Get Connected:

 

Newer Anticoagulant Outperforms Warfarin

Padaxa reduced cardiovascular mortality by 27% compared with warfarin.
Published Online: Mar 14,2017
Laurie Toich, Assistant Editor
New data suggest that Padaxa (dabigatran etexilate mesylate) can improve real-world safety and efficacy in patients with non-valvular atrial fibrillation compared with warfarin, according to a press release from Boehringer Ingelheim.
 
Padaxa demonstrated a lower risk of stroke and bleeding in patients with atrial fibrillation compared with warfarin, according to a presentation at the International Stroke Conference 2017.
 
Included in the study were 7245 patients treated with Pradaxa and 14,490 patients treated with warfarin who had not previously been treated with an oral anticoagulant. Data were gathered from a claims database between October 1, 2010 and April 30, 2014. Patients were mostly male, with a mean age of 74, and a mean stroke risk score of 2.2.
 
Compared with warfarin, treatment with Pradaxa was linked to a 26% reduced risk of stroke in patients with atrial fibrillation. Additionally, patients treated with Pradaxa had a 20% reduced risk of major bleeding, which is a common side effect of anticoagulants. Bleeding risks can be serious and sometimes fatal in patients taking anticoagulants. Since Pradaxa reduced the risk of bleeding, certain patients may benefit from taking the drug over other anticoagulants.
 
Boehringer Ingelheim also reported that Pradaxa was observed to lower risk for serious secondary outcomes.
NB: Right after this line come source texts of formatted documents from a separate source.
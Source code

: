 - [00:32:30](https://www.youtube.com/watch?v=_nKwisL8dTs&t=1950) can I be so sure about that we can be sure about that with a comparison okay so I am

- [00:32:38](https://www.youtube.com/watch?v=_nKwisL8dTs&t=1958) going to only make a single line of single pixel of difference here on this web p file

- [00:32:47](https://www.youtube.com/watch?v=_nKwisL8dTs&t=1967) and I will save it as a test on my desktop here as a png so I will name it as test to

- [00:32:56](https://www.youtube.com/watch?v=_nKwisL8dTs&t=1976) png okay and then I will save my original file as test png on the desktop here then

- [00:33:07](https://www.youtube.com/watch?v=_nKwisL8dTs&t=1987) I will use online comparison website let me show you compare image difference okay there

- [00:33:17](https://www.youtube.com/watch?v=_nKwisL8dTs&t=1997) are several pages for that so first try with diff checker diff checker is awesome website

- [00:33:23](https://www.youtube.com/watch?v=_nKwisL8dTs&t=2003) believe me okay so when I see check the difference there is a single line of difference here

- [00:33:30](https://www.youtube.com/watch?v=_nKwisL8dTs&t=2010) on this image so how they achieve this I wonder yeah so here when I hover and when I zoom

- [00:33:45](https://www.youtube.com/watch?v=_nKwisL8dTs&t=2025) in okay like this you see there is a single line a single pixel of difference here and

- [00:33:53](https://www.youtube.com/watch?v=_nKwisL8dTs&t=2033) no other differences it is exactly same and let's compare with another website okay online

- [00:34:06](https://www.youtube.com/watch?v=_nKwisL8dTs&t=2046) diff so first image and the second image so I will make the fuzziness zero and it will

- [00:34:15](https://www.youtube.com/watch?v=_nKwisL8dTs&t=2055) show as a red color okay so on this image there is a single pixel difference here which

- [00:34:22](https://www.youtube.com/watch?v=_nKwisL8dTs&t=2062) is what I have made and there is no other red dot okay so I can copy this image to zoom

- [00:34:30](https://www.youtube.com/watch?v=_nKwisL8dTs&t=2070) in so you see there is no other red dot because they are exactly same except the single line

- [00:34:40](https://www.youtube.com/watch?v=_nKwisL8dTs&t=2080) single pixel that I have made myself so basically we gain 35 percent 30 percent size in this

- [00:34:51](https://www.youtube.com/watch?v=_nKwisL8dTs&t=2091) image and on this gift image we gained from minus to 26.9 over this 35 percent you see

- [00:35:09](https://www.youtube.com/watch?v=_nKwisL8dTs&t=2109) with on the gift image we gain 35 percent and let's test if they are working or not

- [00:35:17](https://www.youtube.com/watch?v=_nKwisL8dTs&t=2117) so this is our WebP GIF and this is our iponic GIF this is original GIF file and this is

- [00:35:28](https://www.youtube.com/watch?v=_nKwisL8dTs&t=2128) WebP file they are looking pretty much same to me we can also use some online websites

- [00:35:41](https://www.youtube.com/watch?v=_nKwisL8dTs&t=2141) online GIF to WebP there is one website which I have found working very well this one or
These patients saw a 68% reduction in the risk of hemorrhagic stroke, an 18% reduced risk of brain bleeds, and a 48% reduced risk of venous thromboembolism.
 
Overall, the investigators found that treatment with Pradaxa reduced mortality risk by 27% compared with warfarin, which was significant.
 
Pradaxa is an anticoagulant indicated to prevent stroke blood clots in patients with atrial fibrillation and to treat blood clots in patients with deep vein thrombosis or pulmonary embolism. Common adverse events include gastritis-like symptoms and bleeding.
 
Real-world data can provide insight into how the drug performs outside of controlled clinical trials, where use of the drug is carefully monitored. These real-world outcomes show Pradaxa’s superiority to treatment with warfarin, and may provide patients and physicians with additional information to consider when making treatment decisions for non-valvular atrial fibrillation.
 
“By combining our deep understanding of the patient journey with access to robust real-world data, we are improving the understanding of treatment for patients with chronic conditions such as NVAF,” said Sabine Luik, MD, senior vice president, Medicine & Regulatory Affairs, Boehringer Ingelheim Pharmaceuticals, Inc. “These data offer valuable real-world insights on patient outcomes, and are an important complement to our robust clinical trial program, in which Pradaxa demonstrated superior efficacy and a favorable risk-benefit profile compared to warfarin.”